Wednesday, October 13, 2021

Nansen Cooker

Nansen Cooker

Devised in the 19th century by the Norwegian Arctic explorer Fridtjof Nansen, this may be the most efficient stove setup ever.

Heat passes up from the burner and around the outside of the cooking pot. This is normal, what you would expect from any stove, but in the Nansen Cooker the cooking pot is surrounded by a ring-shaped container holding cold water, ice or snow, and the combustion gases also heat this.

Then, when these hot gases have risen above the cooking pot, they hit another container sitting above it. This next container contains cold water, ice or snow, so some heat is absorbed there as well. Finally, the gases are forced to flow back down the outside of that ring-shaped container, giving up the last bit of heat they contain.

This arrangement is said to be 90% to 93% efficient at extracting energy from the burning fuel. Who said nineteenth-century technology was only about slabs of pig iron and lumps of coal?

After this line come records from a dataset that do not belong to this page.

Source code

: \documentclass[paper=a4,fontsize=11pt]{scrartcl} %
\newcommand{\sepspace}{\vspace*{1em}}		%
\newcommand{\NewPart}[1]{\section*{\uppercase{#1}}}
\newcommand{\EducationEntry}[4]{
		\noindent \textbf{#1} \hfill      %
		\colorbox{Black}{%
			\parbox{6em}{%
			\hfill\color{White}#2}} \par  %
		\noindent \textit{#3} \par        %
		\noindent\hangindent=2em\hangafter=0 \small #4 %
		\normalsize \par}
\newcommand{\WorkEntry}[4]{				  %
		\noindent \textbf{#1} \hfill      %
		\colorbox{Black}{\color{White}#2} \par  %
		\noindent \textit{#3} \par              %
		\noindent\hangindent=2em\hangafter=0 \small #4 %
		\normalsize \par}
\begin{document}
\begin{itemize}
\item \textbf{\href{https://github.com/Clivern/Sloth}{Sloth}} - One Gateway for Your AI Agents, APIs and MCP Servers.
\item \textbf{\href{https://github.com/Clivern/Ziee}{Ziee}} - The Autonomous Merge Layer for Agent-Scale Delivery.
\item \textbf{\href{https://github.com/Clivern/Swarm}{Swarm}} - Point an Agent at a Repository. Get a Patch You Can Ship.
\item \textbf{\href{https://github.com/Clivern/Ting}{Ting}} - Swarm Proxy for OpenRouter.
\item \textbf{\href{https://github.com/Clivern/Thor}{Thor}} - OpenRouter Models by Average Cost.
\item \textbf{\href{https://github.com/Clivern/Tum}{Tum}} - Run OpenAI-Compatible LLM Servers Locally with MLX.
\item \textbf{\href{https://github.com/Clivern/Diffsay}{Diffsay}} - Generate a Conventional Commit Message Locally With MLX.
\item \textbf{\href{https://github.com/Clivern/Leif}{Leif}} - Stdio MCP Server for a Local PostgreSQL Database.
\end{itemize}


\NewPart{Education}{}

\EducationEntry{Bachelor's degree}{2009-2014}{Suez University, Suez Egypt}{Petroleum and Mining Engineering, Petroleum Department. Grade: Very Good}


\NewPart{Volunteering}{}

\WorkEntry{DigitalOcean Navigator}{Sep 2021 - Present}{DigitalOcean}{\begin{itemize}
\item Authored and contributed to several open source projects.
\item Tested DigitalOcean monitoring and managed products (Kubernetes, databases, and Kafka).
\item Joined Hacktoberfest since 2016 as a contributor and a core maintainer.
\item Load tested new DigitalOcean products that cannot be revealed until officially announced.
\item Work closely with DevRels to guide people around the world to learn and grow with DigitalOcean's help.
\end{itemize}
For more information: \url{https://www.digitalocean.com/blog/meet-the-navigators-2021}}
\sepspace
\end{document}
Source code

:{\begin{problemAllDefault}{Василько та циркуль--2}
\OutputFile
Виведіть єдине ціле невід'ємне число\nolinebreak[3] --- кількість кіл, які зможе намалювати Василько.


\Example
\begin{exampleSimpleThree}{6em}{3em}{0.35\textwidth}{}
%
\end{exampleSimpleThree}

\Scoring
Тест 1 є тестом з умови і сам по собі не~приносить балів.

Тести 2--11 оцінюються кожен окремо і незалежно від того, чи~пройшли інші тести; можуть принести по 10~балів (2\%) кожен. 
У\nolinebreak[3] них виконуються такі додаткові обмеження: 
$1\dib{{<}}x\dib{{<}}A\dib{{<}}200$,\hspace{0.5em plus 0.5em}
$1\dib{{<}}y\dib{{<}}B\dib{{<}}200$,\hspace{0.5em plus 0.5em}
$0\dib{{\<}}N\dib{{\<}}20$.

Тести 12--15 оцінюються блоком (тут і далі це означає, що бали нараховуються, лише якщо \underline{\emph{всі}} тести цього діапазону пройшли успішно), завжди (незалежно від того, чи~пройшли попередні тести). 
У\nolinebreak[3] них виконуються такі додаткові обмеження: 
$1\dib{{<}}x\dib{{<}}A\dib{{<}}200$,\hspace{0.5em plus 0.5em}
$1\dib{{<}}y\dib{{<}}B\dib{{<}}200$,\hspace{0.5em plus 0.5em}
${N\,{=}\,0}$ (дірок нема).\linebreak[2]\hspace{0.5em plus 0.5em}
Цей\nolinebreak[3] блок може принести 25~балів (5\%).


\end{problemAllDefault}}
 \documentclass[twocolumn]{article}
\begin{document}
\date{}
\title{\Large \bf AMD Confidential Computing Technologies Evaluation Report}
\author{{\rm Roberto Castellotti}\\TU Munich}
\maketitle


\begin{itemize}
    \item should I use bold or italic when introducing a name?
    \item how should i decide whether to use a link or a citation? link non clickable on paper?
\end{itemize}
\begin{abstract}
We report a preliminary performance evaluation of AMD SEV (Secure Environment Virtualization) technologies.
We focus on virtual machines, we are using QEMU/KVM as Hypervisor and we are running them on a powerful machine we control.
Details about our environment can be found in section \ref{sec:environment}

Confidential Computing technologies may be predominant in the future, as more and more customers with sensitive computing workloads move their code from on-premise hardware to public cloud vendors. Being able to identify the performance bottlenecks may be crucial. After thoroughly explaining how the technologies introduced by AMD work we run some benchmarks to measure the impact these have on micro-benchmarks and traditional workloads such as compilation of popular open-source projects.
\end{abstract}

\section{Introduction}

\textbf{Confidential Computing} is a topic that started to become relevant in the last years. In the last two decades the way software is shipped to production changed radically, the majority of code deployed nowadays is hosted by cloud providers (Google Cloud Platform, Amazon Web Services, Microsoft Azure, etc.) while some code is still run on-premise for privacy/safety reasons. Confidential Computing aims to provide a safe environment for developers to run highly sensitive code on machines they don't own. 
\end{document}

As Nansen said: "The hot gases from the combustion of the kerosene, before they escape into the outside air, have to circulate along a tortuous path, passing from the hot interior to the colder exterior compartments, losing heat all the time. Thus a hot hoosh is preparing in the central vessel side by side with the melting of snow for cocoa or tea in the annulus. By the combination of 'Nansen Cooker' and primus stove one gallon of kerosene oil properly husbanded is made to last for twelve days in the preparation of the ordinary ration for three men."

A Nansen cooker is indeed highly efficient but also highly specialized. I think you need to be Norwegian and need a note from your mom or you aren't even allowed to touch one.